What needs to be done
Count up the lines below in which the string "以下是一些考虑因素" appears. The reply should be that number alone.
Exercise material: Begin
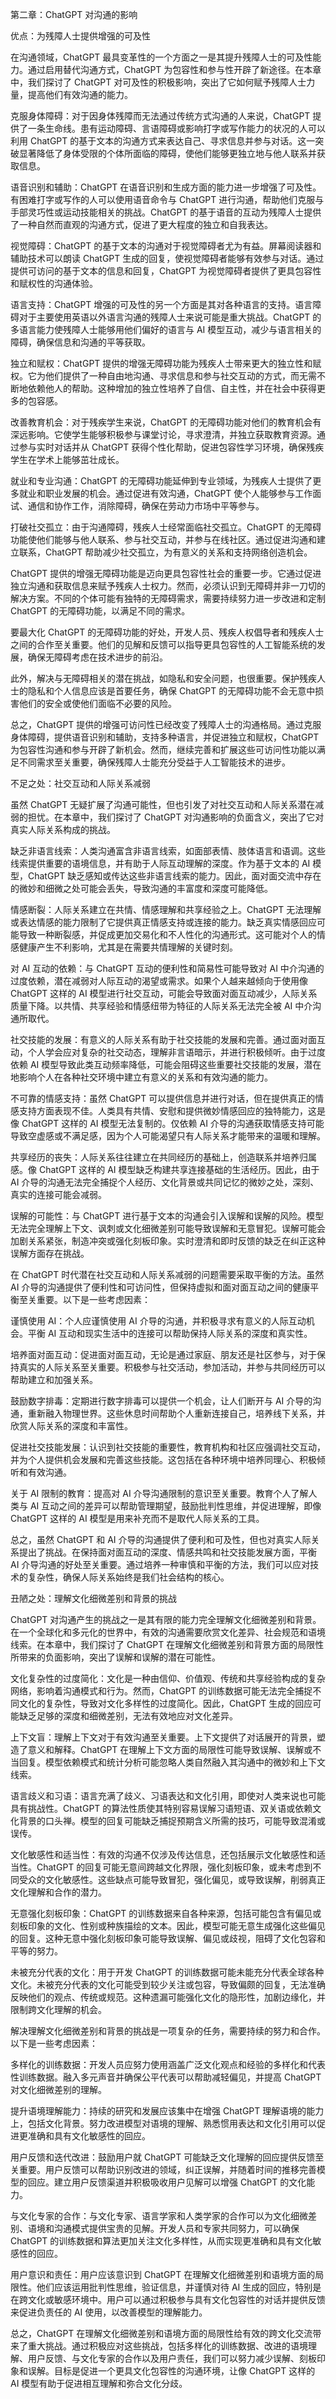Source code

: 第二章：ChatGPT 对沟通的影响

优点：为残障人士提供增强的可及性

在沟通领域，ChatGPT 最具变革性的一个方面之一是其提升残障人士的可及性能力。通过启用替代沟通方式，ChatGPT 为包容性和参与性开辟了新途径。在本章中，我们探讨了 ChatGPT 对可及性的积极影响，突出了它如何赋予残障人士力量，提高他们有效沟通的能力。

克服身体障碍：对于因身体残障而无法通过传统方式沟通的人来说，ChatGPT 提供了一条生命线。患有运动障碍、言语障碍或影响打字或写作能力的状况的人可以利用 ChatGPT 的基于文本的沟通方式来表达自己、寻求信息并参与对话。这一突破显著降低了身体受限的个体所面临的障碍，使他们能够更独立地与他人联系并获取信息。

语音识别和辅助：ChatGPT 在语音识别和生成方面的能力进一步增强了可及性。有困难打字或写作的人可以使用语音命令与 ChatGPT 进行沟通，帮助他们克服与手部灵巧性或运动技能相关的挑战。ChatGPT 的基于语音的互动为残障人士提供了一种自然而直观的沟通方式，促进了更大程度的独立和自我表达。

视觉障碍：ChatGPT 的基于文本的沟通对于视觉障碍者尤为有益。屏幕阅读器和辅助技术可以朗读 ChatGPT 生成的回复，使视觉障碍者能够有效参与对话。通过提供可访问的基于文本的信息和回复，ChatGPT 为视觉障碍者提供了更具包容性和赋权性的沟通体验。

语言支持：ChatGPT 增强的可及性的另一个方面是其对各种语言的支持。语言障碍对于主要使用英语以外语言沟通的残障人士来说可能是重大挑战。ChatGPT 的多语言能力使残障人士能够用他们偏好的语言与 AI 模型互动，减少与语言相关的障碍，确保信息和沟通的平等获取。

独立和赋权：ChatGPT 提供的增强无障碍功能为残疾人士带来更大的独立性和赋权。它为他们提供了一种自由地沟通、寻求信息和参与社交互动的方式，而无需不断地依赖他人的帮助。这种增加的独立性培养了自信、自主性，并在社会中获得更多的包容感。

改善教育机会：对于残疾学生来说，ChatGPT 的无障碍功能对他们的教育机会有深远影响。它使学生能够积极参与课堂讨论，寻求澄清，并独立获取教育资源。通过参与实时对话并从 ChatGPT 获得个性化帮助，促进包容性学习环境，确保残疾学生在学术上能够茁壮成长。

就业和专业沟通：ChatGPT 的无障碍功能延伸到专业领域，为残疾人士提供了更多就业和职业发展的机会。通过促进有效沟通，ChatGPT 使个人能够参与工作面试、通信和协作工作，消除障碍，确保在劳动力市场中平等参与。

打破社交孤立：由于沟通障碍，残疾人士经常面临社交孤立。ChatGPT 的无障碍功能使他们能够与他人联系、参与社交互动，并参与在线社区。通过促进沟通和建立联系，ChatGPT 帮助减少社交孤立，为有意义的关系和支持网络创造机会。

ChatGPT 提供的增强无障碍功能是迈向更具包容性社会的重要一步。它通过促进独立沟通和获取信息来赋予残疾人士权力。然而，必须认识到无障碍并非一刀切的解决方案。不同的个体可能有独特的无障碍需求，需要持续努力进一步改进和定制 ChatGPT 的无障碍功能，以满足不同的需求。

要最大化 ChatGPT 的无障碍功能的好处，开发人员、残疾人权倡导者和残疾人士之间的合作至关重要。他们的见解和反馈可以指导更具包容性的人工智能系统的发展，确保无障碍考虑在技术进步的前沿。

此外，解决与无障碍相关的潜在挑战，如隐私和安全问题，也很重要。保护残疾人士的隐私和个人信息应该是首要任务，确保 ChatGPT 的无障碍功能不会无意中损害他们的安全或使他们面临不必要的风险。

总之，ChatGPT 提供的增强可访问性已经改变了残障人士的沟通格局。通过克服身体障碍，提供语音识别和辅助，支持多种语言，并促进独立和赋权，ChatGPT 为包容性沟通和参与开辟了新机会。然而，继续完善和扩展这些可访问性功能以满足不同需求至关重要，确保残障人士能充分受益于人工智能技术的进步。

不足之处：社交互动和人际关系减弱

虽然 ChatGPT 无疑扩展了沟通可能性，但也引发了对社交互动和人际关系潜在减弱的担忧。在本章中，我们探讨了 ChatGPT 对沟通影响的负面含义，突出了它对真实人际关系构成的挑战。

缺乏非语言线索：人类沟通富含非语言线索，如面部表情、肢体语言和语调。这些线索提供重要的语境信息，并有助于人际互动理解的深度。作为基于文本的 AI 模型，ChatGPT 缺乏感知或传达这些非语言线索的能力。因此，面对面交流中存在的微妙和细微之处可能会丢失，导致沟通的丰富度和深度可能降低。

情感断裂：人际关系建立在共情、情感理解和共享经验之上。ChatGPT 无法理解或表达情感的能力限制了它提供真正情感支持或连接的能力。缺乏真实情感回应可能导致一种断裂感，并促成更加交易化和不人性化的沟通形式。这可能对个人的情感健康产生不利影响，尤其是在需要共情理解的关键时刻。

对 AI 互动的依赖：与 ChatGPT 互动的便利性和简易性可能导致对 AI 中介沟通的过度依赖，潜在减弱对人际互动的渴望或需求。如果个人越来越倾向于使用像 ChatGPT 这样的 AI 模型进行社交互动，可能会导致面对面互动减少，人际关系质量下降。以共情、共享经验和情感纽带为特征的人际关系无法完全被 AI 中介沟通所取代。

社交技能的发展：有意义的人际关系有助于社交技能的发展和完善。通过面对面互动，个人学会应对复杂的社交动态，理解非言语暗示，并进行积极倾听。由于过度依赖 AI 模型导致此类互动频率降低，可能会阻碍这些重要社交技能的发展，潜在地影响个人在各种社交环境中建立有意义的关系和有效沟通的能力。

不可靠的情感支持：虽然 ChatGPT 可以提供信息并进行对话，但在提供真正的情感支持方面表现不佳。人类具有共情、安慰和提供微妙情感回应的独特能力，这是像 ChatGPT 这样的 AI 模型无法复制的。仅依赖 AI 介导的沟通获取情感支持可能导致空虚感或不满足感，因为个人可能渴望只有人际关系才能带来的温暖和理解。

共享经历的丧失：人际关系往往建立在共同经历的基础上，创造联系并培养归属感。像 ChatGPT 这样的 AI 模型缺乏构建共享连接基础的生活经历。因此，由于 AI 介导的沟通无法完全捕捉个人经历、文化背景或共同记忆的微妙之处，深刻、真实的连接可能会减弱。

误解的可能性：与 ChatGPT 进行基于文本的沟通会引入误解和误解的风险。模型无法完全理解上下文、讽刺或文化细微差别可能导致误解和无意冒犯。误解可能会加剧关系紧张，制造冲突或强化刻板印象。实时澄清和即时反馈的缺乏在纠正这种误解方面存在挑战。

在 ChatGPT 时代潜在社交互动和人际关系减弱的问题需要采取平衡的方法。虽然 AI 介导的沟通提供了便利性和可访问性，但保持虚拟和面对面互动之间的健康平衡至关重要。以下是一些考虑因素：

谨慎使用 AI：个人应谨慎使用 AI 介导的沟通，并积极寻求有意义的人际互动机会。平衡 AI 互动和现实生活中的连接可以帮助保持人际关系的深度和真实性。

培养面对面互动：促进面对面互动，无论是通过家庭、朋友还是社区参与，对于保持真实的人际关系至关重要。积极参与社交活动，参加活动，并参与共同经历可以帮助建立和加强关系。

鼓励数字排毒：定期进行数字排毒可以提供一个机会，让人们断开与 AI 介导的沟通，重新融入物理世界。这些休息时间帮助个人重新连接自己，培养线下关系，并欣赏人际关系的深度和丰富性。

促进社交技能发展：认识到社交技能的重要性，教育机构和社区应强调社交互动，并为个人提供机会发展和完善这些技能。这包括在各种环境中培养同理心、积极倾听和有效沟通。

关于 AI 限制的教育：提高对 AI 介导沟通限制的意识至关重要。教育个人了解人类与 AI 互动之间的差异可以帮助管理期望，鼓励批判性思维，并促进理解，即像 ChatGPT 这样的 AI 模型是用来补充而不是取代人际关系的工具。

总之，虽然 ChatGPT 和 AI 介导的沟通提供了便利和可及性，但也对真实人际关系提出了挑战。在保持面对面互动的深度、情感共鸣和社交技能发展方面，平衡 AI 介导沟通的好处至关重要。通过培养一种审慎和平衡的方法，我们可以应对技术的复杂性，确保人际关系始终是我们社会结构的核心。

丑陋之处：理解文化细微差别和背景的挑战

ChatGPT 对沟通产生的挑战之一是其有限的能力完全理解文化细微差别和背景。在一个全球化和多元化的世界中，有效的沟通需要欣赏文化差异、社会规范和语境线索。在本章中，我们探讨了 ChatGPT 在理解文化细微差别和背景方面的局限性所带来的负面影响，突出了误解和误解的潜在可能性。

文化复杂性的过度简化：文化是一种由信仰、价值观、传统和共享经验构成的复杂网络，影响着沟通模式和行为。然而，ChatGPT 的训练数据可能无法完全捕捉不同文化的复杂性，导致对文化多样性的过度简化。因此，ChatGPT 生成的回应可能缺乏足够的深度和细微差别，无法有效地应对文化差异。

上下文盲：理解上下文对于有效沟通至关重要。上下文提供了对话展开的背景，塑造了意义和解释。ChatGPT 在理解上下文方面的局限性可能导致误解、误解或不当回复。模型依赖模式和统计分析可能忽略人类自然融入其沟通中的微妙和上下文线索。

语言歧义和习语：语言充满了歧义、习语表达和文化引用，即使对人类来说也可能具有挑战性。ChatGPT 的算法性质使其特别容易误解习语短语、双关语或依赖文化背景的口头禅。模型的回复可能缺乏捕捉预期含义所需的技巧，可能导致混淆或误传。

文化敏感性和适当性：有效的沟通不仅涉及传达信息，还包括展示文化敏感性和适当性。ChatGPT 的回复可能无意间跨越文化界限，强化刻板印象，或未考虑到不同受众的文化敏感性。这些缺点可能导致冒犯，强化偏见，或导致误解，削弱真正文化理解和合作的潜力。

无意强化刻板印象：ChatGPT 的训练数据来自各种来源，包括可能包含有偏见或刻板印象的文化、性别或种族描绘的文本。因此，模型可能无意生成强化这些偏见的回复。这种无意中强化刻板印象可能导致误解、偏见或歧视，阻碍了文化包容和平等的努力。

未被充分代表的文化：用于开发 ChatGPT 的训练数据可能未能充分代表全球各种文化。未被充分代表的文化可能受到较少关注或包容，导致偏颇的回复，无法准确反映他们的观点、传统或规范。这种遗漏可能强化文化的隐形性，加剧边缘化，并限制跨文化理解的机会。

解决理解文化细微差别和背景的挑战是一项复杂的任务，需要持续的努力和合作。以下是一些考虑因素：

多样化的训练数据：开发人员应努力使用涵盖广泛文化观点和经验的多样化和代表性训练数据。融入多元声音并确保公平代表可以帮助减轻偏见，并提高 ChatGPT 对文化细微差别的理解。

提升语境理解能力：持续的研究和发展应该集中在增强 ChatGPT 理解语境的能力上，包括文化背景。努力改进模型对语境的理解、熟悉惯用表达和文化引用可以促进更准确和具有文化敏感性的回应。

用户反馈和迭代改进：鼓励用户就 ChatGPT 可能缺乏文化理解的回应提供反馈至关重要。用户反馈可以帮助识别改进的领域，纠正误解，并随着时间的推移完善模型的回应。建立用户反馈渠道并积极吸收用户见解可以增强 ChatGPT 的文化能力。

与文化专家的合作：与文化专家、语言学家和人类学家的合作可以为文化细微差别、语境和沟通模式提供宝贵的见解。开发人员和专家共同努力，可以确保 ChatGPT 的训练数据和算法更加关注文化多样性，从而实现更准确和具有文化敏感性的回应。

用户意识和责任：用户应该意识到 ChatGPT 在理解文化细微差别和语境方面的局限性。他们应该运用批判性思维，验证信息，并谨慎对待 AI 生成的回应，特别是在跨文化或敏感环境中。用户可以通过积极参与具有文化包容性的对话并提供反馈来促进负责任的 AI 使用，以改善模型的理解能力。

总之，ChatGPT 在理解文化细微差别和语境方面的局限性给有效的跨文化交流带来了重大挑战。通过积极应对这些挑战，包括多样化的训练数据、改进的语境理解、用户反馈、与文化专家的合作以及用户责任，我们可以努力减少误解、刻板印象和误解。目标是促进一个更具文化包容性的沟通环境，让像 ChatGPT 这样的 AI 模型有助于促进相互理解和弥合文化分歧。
Exercise material: End
Exercise material: Begin
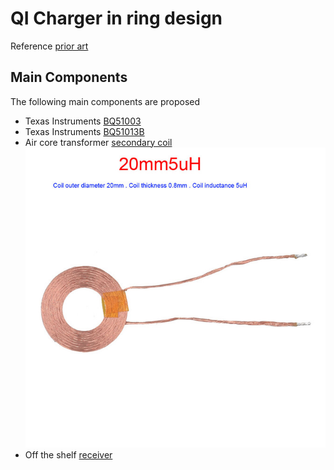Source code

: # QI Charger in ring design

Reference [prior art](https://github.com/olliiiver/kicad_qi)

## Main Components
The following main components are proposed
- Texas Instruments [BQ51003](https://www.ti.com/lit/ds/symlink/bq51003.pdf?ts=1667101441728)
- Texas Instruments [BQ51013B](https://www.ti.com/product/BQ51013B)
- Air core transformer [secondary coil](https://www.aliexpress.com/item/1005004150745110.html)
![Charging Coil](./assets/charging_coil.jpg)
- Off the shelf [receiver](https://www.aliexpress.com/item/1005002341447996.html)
Exercise material: End
Response to the exercise
2